**** The data ****

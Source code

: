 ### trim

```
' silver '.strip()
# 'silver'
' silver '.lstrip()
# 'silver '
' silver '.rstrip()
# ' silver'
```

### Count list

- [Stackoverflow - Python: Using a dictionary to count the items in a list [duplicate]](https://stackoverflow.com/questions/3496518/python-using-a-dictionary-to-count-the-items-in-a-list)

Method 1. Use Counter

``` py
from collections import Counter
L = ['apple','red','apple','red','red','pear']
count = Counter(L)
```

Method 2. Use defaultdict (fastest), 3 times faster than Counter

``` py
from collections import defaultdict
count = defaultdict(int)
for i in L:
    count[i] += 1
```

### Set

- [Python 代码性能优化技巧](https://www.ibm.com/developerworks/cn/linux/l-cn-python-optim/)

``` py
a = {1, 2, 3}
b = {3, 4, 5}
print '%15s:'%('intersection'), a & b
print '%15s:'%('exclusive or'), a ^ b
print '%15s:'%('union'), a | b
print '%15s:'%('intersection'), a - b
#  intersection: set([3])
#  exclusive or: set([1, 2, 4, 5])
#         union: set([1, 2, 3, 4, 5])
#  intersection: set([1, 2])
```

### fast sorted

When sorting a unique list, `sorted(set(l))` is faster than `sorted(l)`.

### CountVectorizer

****

Assigned task: Only a number is expected here: how many lines of the records above contain "Method".

Answer to this exercise: 2